In the above example, the object will be automatically freed in the early error case and also in the case that NULL was given for obj_out .

Parameters

pp

a pointer to a pointer.

[not nullable]

Since: 2.44


g_alloca()

#define             g_alloca(size)

Allocates size bytes on the stack; these bytes will be freed when the current stack frame is cleaned up. This macro essentially just wraps the alloca() function present on most UNIX variants. Thus it provides the same advantages and pitfalls as alloca():

  • alloca() is very fast, as on most systems it's implemented by just adjusting the stack pointer register.

  • It doesn't cause any memory fragmentation, within its scope, separate alloca() blocks just build up and are released together at function end.

  • Allocation sizes have to fit into the current stack frame. For instance in a threaded environment on Linux, the per-thread stack size is limited to 2 Megabytes, so be sparse with alloca() uses.

  • Allocation failure due to insufficient stack space is not indicated with a NULL return like e.g. with malloc(). Instead, most systems probably handle it the same way as out of stack space situations from infinite function recursion, i.e. with a segmentation fault.

  • Special care has to be taken when mixing alloca() with GNU C variable sized arrays. Stack space allocated with alloca() in the same scope as a variable sized array will be freed together with the variable sized array upon exit of that scope, and not upon exit of the enclosing function scope.

Parameters

size

number of bytes to allocate.

 

Returns

space for size bytes, allocated on the stack


g_newa()

#define             g_newa(struct_type, n_structs)

Wraps g_alloca() in a more typesafe manner.

Parameters

struct_type

Type of memory chunks to be allocated

 

n_structs

Number of chunks to be allocated

 

Returns

Pointer to stack space for n_structs chunks of type struct_type


g_memmove()

#define             g_memmove(dest,src,len)

g_memmove has been deprecated since version 2.40 and should not be used in newly-written code.

Just use memmove().

Copies a block of memory len bytes long, from src to dest . The source and destination areas may overlap.

Parameters

dest

the destination address to copy the bytes to.

 

src

the source address to copy the bytes from.

 

len

the number of bytes to copy.

 

g_memdup ()

gpointer
g_memdup (gconstpointer mem,
          guint byte_size);

Allocates byte_size bytes of memory, and copies byte_size bytes into it from mem . If mem is NULL it returns NULL.

Parameters

mem

the memory to copy.

 

byte_size

the number of bytes to copy.

 

Returns

a pointer to the newly-allocated copy of the memory, or NULL if mem is NULL.


g_mem_set_vtable ()

void
g_mem_set_vtable (GMemVTable *vtable);

g_mem_set_vtable has been deprecated since version 2.46 and should not be used in newly-written code.

Use other memory profiling tools instead

This function used to let you override the memory allocation function.
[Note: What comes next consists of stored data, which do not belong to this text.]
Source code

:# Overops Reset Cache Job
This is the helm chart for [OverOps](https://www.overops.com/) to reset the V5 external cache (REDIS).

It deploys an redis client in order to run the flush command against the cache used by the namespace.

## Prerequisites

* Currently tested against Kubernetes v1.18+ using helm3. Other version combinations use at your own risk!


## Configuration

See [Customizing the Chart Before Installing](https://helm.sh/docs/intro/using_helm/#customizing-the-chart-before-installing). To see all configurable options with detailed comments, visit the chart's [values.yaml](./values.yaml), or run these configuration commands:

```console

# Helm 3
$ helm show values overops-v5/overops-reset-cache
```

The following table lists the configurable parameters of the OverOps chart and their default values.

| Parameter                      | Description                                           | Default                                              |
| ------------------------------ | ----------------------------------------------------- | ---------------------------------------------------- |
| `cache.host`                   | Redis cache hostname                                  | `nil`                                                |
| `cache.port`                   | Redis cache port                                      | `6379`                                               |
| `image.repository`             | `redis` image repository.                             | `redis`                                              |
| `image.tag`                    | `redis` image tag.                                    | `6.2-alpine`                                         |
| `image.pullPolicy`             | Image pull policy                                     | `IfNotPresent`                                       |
However, its use was incompatible with the use of global constructors in GLib and GIO, because those use the GLib allocators before main is reached. Therefore this function is now deprecated and is just a stub.

Parameters

vtable

table of memory allocation routines.

 

g_mem_is_system_malloc ()

gboolean
g_mem_is_system_malloc (void);

g_mem_is_system_malloc has been deprecated since version 2.46 and should not be used in newly-written code.

GLib always uses the system malloc, so this function always returns TRUE.

Checks whether the allocator used by g_malloc() is the system's malloc implementation. If it returns TRUE memory allocated with malloc() can be used interchangeable with memory allocated using g_malloc(). This function is useful for avoiding an extra copy of allocated memory returned by a non-GLib-based API.

Returns

if TRUE, malloc() and g_malloc() can be mixed.


g_mem_profile ()

void
g_mem_profile (void);

g_mem_profile has been deprecated since version 2.46 and should not be used in newly-written code.

Use other memory profiling tools instead

GLib used to support some tools for memory profiling, but this no longer works. There are many other useful tools for memory profiling these days which can be used instead.

Types and Values

g_mem_gc_friendly

extern gboolean g_mem_gc_friendly;

This variable is TRUE if the G_DEBUG environment variable includes the key gc-friendly.


struct GMemVTable

struct GMemVTable {
  gpointer (*malloc)      (gsize    n_bytes);
  gpointer (*realloc)     (gpointer mem,
			   gsize    n_bytes);
  void     (*free)        (gpointer mem);
  /* optional; set to NULL if not used ! */
  gpointer (*calloc)      (gsize    n_blocks,
			   gsize    n_block_bytes);
  gpointer (*try_malloc)  (gsize    n_bytes);
  gpointer (*try_realloc) (gpointer mem,
			   gsize    n_bytes);
};

A set of functions used to perform memory allocation. The same GMemVTable must be used for all allocations in the same program; a call to g_mem_set_vtable(), if it exists, should be prior to any use of GLib.

This functions related to this has been deprecated in 2.46, and no longer work.

Members

malloc ()

function to use for allocating memory.

 

realloc ()

function to use for reallocating memory.

 

free ()

function to use to free memory.

 

calloc ()

function to use for allocating zero-filled memory.

 

try_malloc ()

function to use for allocating memory without a default error handler.

 

try_realloc ()

function to use for reallocating memory without a default error handler.

 

glib_mem_profiler_table

extern GMemVTable *glib_mem_profiler_table;

glib_mem_profiler_table has been deprecated since version 2.46 and should not be used in newly-written code.

Use other memory profiling tools instead

Used to be a GMemVTable containing profiling variants of the memory allocation functions, but this variable shouldn't be modified anymore.